Sync Tracking

Sync Tracking provides row-level observability into every sync run, along with the ability to

  • Filter to view invalid or rejected records

  • Search for a particular record by its by primary identifier

  • Download samples of the records

To use Sync Tracking, navigate to the Sync History page on the relevant sync. If a sync run falls within the 14-day retention period, a "View Records" button will be available. Click this button to open up the Sync Tracking modal and access detailed record information.

For each record, Census will display

  • The primary identifier

  • Its status (Invalid, Rejected, or Success)

  • The error reason, if applicable

  • The source record payload that was processed

Reporting and Analysis

You can also choose to store Sync Tracking data yourself. This gives you to direct access to your sync tracking data, enabling custom analysis from your (and also allows you to retain sync tracking data for longer periods of time).
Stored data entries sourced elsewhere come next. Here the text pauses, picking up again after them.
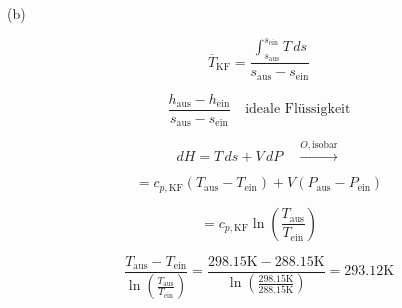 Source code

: (b) 

\[
\overline{T}_{\text{KF}} = \frac{\int_{s_{\text{aus}}}^{s_{\text{ein}}} T \, ds}{s_{\text{aus}} - s_{\text{ein}}}
\]

\[
\frac{h_{\text{aus}} - h_{\text{ein}}}{s_{\text{aus}} - s_{\text{ein}}} \quad \text{ideale Flüssigkeit}
\]

\[
dH = T \, ds + V \, dP \quad \overset{O, \text{isobar}}{\rightarrow}
\]

\[
= c_{p, \text{KF}} (T_{\text{aus}} - T_{\text{ein}}) + V \left( P_{\text{aus}} - P_{\text{ein}} \right)
\]

\[
= c_{p, \text{KF}} \ln \left( \frac{T_{\text{aus}}}{T_{\text{ein}}} \right)
\]

\[
\frac{T_{\text{aus}} - T_{\text{ein}}}{\ln \left( \frac{T_{\text{aus}}}{T_{\text{ein}}} \right)} = \frac{298.15 \text{K} - 288.15 \text{K}}{\ln \left( \frac{298.15 \text{K}}{288.15 \text{K}} \right)} = 293.12 \text{K}
\]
To access sync tracking data, follow the instructions in the Bring Your Own Bucket documentation. Once you configure your own bucket, Census will automatically use it as storage for all sync run logging going forward. This data will be maintained permanently in your bucket unless you've specified your own retention policy.

Note that this data structure format applies to data written today but may change in the future.
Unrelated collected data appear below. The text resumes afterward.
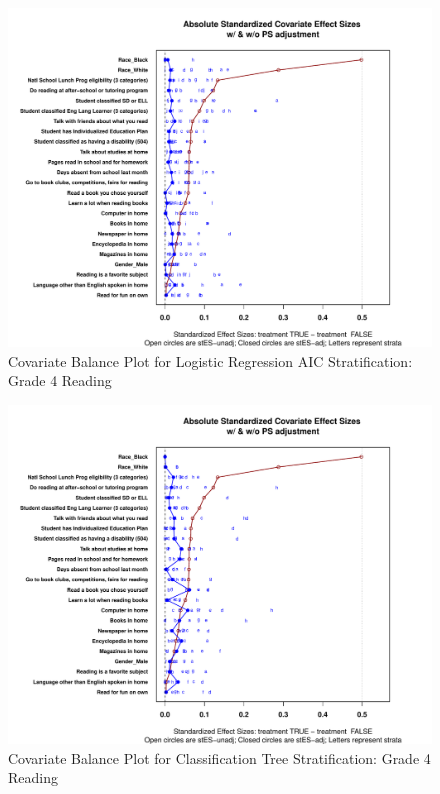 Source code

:\documentclass[letterpaper,12p,twoside]{article} %
\begin{document}
\begin{figure}
\begin{center}
\includegraphics[width=\textwidth]{../Figures2009/g4read-lrAIC-balance.pdf}
\caption{Covariate Balance Plot for Logistic Regression AIC Stratification: Grade 4 Reading}
\end{center}
\end{figure}

\begin{figure}
\begin{center}
\includegraphics[width=\textwidth]{../Figures2009/g4read-tree-balance.pdf}
\caption{Covariate Balance Plot for Classification Tree Stratification: Grade 4 Reading}
\end{center}
\end{figure}
\end{document}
Sync Tracking data is updated in batches while a sync is in progress. Census's sync engine processes records in batches of 10-100k. Sync Tracking data will update as each batch is finished processing.

Sync Tracking is not currently available for Sync Dry Runs.

Sync Run Folder Structure

Sync Tracking data is organized into folders representing each individual sync runs within a hierarchical path.

s3://[your_bucket]/sync_tracking_datasets/[ORG_ID]/[SYNC_ID]/[SYNC_RUN_ID]/

Each sync run contains several files:

  1. One or more parquet files logging each individual row.

  2. A metadata file describing the configuration of the sync itself.

Synced Records Logs

Sync record data is stored in one or more parquet files of the format [batch_type].[batch_number].parquet, for example records_updated.0.parquet. Though there are different batch type prefixes, all files will have the same set of columns and can be joined together.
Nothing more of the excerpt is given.